- What needs to be done -
Print all of the entries exactly, minus the pictures.

○ ○ ○ ○ ○ ○ ○

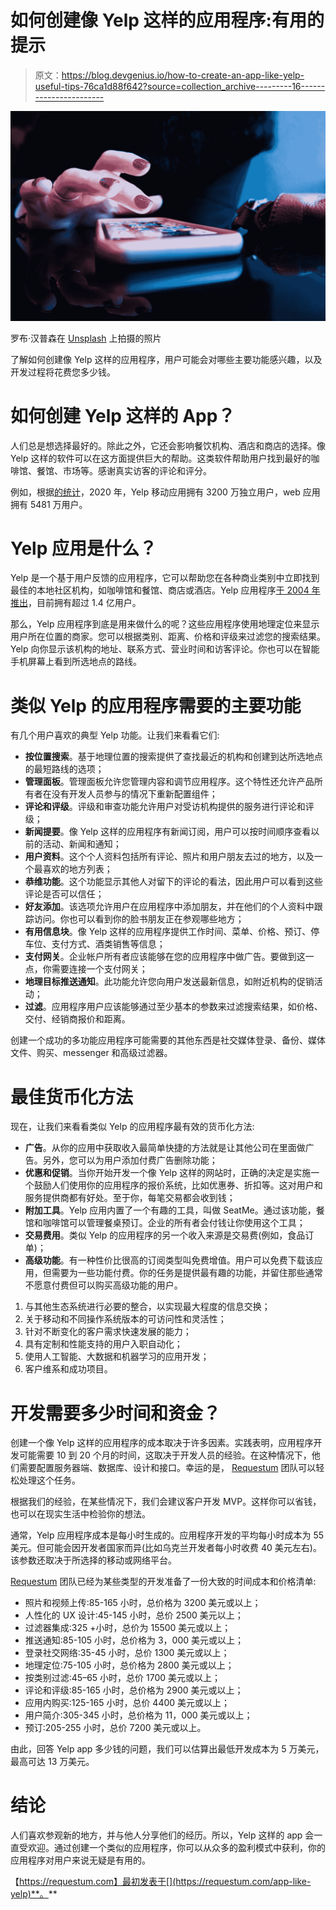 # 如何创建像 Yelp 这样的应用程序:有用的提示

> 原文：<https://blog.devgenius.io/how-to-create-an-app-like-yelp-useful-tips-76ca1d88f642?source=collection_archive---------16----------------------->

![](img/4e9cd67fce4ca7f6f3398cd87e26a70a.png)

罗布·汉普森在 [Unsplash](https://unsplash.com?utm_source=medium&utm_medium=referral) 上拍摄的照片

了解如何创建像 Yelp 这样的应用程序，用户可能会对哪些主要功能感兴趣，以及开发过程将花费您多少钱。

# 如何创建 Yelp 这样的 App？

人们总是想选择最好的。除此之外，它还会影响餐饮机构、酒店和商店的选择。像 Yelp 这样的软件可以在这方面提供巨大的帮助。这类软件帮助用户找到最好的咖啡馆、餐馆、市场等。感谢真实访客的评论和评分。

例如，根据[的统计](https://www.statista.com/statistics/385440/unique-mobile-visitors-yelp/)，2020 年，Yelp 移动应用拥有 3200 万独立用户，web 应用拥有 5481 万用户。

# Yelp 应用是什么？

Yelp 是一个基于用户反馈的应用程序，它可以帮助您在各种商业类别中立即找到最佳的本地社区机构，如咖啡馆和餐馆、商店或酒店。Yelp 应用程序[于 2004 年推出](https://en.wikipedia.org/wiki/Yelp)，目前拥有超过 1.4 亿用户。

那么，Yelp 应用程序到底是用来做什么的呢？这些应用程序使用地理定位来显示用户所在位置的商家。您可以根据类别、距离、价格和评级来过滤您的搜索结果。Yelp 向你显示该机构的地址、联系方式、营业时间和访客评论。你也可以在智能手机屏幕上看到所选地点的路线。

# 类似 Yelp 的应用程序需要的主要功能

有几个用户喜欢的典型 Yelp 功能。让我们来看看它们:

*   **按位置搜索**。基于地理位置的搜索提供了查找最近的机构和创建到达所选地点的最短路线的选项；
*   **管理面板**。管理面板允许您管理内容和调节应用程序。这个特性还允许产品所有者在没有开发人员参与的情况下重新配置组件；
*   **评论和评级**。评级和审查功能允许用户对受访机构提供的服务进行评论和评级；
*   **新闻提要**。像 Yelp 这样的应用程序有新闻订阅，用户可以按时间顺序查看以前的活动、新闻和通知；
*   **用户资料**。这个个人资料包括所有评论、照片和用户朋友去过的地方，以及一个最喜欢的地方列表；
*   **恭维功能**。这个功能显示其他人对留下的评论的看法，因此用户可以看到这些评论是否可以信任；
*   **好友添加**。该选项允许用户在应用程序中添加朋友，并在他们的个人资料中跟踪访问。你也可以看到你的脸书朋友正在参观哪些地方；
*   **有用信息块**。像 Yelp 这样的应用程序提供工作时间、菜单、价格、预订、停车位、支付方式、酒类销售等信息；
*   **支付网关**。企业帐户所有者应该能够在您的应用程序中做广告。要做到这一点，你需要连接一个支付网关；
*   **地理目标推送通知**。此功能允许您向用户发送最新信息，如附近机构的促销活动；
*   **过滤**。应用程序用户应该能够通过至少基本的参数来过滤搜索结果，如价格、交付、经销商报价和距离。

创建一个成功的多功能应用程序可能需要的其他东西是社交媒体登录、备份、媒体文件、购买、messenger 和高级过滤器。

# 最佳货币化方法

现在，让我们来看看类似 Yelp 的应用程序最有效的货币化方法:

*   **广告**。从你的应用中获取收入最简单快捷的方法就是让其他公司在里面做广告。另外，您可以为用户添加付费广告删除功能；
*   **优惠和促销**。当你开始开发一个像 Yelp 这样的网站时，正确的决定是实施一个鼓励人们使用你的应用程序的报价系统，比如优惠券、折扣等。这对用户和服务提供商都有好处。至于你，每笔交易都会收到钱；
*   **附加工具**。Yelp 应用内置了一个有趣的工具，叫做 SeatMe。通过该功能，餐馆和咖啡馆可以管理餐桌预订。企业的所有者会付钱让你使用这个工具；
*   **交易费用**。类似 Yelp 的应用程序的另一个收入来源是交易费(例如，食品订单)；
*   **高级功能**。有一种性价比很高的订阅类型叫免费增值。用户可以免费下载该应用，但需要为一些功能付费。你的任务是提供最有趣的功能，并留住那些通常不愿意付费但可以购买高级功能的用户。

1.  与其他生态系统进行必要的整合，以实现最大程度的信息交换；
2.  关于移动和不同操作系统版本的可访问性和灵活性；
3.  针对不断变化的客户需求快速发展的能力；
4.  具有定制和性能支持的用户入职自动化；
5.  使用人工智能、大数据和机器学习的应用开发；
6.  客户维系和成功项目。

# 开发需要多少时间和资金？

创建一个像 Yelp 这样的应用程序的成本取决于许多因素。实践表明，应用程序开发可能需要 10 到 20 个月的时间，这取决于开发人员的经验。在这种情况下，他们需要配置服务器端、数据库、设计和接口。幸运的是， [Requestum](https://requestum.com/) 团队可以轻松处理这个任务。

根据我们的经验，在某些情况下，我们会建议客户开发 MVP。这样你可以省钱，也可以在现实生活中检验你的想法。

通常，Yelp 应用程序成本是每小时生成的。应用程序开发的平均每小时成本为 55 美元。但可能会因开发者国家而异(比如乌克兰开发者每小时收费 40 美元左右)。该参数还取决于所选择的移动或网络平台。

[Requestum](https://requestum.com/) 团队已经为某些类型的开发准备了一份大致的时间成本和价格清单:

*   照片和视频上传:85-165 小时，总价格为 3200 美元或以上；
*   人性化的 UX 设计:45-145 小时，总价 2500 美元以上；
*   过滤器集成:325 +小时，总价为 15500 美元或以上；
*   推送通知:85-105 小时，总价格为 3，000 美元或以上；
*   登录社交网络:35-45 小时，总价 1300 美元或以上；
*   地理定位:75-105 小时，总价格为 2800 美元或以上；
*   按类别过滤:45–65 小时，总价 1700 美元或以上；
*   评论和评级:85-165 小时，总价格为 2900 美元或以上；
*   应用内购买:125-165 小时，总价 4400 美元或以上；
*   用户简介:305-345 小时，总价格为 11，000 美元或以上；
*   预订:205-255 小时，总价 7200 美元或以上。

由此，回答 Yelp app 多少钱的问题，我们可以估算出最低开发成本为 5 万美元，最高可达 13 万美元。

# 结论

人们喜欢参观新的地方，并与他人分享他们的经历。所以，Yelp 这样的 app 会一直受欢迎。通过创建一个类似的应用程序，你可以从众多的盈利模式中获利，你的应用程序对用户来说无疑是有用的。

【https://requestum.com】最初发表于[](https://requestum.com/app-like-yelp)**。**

○ ○ ○ ○ ○ ○ ○

- Answer area -
 # 如何创建像 Yelp 这样的应用程序:有用的提示

> 原文：<https://blog.devgenius.io/how-to-create-an-app-like-yelp-useful-tips-76ca1d88f642?source=collection_archive---------16----------------------->

![](img/4e9cd67fce4ca7f6f3398cd87e26a70a.png)

罗布·汉普森在 [Unsplash](https://unsplash.com?utm_source=medium&utm_medium=referral) 上拍摄的照片

了解如何创建像 Yelp 这样的应用程序，用户可能会对哪些主要功能感兴趣，以及开发过程将花费您多少钱。

# 如何创建 Yelp 这样的 App？

人们总是想选择最好的。除此之外，它还会影响餐饮机构、酒店和商店的选择。像 Yelp 这样的软件可以在这方面提供巨大的帮助。这类软件帮助用户找到最好的咖啡馆、餐馆、市场等。感谢真实访客的评论和评分。

例如，根据[的统计](https://www.statista.com/statistics/385440/unique-mobile-visitors-yelp/)，2020 年，Yelp 移动应用拥有 3200 万独立用户，web 应用拥有 5481 万用户。

# Yelp 应用是什么？

Yelp 是一个基于用户反馈的应用程序，它可以帮助您在各种商业类别中立即找到最佳的本地社区机构，如咖啡馆和餐馆、商店或酒店。Yelp 应用程序[于 2004 年推出](https://en.wikipedia.org/wiki/Yelp)，目前拥有超过 1.4 亿用户。

那么，Yelp 应用程序到底是用来做什么的呢？这些应用程序使用地理定位来显示用户所在位置的商家。您可以根据类别、距离、价格和评级来过滤您的搜索结果。Yelp 向你显示该机构的地址、联系方式、营业时间和访客评论。你也可以在智能手机屏幕上看到所选地点的路线。

# 类似 Yelp 的应用程序需要的主要功能

有几个用户喜欢的典型 Yelp 功能。让我们来看看它们:

*   **按位置搜索**。基于地理位置的搜索提供了查找最近的机构和创建到达所选地点的最短路线的选项；
*   **管理面板**。管理面板允许您管理内容和调节应用程序。这个特性还允许产品所有者在没有开发人员参与的情况下重新配置组件；
*   **评论和评级**。评级和审查功能允许用户对受访机构提供的服务进行评论和评级；
*   **新闻提要**。像 Yelp 这样的应用程序有新闻订阅，用户可以按时间顺序查看以前的活动、新闻和通知；
*   **用户资料**。这个个人资料包括所有评论、照片和用户朋友去过的地方，以及一个最喜欢的地方列表；
*   **恭维功能**。这个功能显示其他人对留下的评论的看法，因此用户可以看到这些评论是否可以信任；
*   **好友添加**。该选项允许用户在应用程序中添加朋友，并在他们的个人资料中跟踪访问。你也可以看到你的脸书朋友正在参观哪些地方；
*   **有用信息块**。像 Yelp 这样的应用程序提供工作时间、菜单、价格、预订、停车位、支付方式、酒类销售等信息；
*   **支付网关**。企业帐户所有者应该能够在您的应用程序中做广告。要做到这一点，你需要连接一个支付网关；
*   **地理目标推送通知**。此功能允许您向用户发送最新信息，如附近机构的促销活动；
*   **过滤**。应用程序用户应该能够通过至少基本的参数来过滤搜索结果，如价格、交付、经销商报价和距离。

创建一个成功的多功能应用程序可能需要的其他东西是社交媒体登录、备份、媒体文件、购买、messenger 和高级过滤器。

# 最佳货币化方法

现在，让我们来看看类似 Yelp 的应用程序最有效的货币化方法:

*   **广告**。从你的应用中获取收入最简单快捷的方法就是让其他公司在里面做广告。另外，您可以为用户添加付费广告删除功能；
*   **优惠和促销**。当你开始开发一个像 Yelp 这样的网站时，正确的决定是实施一个鼓励人们使用你的应用程序的报价系统，比如优惠券、折扣等。这对用户和服务提供商都有好处。至于你，每笔交易都会收到钱；
*   **附加工具**。Yelp 应用内置了一个有趣的工具，叫做 SeatMe。通过该功能，餐馆和咖啡馆可以管理餐桌预订。企业的所有者会付钱让你使用这个工具；
*   **交易费用**。类似 Yelp 的应用程序的另一个收入来源是交易费(例如，食品订单)；
*   **高级功能**。有一种性价比很高的订阅类型叫免费增值。用户可以免费下载该应用，但需要为一些功能付费。你的任务是提供最有趣的功能，并留住那些通常不愿意付费但可以购买高级功能的用户。

1.  与其他生态系统进行必要的整合，以实现最大程度的信息交换；
2.  关于移动和不同操作系统版本的可访问性和灵活性；
3.  针对不断变化的客户需求快速发展的能力；
4.  具有定制和性能支持的用户入职自动化；
5.  使用人工智能、大数据和机器学习的应用开发；
6.  客户维系和成功项目。

# 开发需要多少时间和资金？

创建一个像 Yelp 这样的应用程序的成本取决于许多因素。实践表明，应用程序开发可能需要 10 到 20 个月的时间，这取决于开发人员的经验。在这种情况下，他们需要配置服务器端、数据库、设计和接口。幸运的是， [Requestum](https://requestum.com/) 团队可以轻松处理这个任务。

根据我们的经验，在某些情况下，我们会建议客户开发 MVP。这样你可以省钱，也可以在现实生活中检验你的想法。

通常，Yelp 应用程序成本是每小时生成的。应用程序开发的平均每小时成本为 55 美元。但可能会因开发者国家而异(比如乌克兰开发者每小时收费 40 美元左右)。该参数还取决于所选择的移动或网络平台。

[Requestum](https://requestum.com/) 团队已经为某些类型的开发准备了一份大致的时间成本和价格清单:

*   照片和视频上传:85-165 小时，总价格为 3200 美元或以上；
*   人性化的 UX 设计:45-145 小时，总价 2500 美元以上；
*   过滤器集成:325 +小时，总价为 15500 美元或以上；
*   推送通知:85-105 小时，总价格为 3，000 美元或以上；
*   登录社交网络:35-45 小时，总价 1300 美元或以上；
*   地理定位:75-105 小时，总价格为 2800 美元或以上；
*   按类别过滤:45–65 小时，总价 1700 美元或以上；
*   评论和评级:85-165 小时，总价格为 2900 美元或以上；
*   应用内购买:125-165 小时，总价 4400 美元或以上；
*   用户简介:305-345 小时，总价格为 11，000 美元或以上；
*   预订:205-255 小时，总价 7200 美元或以上。

由此，回答 Yelp app 多少钱的问题，我们可以估算出最低开发成本为 5 万美元，最高可达 13 万美元。

# 结论

人们喜欢参观新的地方，并与他人分享他们的经历。所以，Yelp 这样的 app 会一直受欢迎。通过创建一个类似的应用程序，你可以从众多的盈利模式中获利，你的应用程序对用户来说无疑是有用的。

【https://requestum.com】最初发表于[](https://requestum.com/app-like-yelp)**。**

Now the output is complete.